** Opening EXERCISE MATERIALS block **

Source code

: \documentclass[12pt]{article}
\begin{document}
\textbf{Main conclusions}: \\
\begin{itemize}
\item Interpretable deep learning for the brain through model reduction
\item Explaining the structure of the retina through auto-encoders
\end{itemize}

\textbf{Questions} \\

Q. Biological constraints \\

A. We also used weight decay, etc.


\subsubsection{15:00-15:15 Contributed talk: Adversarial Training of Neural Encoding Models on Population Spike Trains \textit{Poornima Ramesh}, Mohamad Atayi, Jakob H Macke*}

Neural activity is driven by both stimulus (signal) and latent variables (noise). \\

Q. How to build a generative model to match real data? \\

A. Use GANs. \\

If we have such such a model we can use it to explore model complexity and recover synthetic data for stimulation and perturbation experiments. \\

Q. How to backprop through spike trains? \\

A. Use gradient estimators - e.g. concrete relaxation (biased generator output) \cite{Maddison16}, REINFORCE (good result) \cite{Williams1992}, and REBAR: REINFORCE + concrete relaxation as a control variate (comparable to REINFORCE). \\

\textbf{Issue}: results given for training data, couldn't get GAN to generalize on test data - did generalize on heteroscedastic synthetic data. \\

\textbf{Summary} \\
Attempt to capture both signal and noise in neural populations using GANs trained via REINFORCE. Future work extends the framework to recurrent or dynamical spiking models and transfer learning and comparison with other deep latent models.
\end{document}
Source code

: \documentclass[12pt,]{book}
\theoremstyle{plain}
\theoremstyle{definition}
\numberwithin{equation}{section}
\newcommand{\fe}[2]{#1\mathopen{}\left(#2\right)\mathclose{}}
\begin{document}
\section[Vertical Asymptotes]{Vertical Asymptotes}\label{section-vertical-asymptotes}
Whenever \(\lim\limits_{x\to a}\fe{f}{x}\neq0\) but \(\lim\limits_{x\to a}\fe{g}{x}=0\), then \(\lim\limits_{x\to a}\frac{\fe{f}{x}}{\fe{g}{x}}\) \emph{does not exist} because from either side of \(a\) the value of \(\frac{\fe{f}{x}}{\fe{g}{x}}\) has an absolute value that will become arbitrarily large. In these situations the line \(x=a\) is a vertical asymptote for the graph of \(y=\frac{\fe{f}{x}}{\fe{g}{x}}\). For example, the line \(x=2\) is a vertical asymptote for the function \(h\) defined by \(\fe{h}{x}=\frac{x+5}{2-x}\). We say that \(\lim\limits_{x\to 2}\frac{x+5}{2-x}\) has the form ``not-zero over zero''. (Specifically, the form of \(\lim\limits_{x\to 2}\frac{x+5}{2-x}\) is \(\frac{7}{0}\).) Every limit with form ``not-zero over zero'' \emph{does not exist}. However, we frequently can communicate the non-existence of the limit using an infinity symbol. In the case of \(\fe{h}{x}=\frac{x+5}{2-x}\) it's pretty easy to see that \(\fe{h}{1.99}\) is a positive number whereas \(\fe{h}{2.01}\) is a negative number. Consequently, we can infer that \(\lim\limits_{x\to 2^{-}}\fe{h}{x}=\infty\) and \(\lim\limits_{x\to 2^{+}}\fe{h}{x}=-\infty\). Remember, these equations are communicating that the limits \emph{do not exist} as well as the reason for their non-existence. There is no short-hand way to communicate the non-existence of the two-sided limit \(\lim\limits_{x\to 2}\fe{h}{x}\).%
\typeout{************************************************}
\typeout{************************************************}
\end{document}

** Closing EXERCISE MATERIALS block **

__ACTION ITEM__.
In the material above, find the line containing "Q. How to build" and the line containing "Q. How to backprop through spike trains? \\", then write out exactly those two lines and every line between them, and nothing more.

__RESPONSE AREA__.
Q. How to build a generative model to match real data? \\

A. Use GANs. \\

If we have such such a model we can use it to explore model complexity and recover synthetic data for stimulation and perturbation experiments. \\

Q. How to backprop through spike trains? \\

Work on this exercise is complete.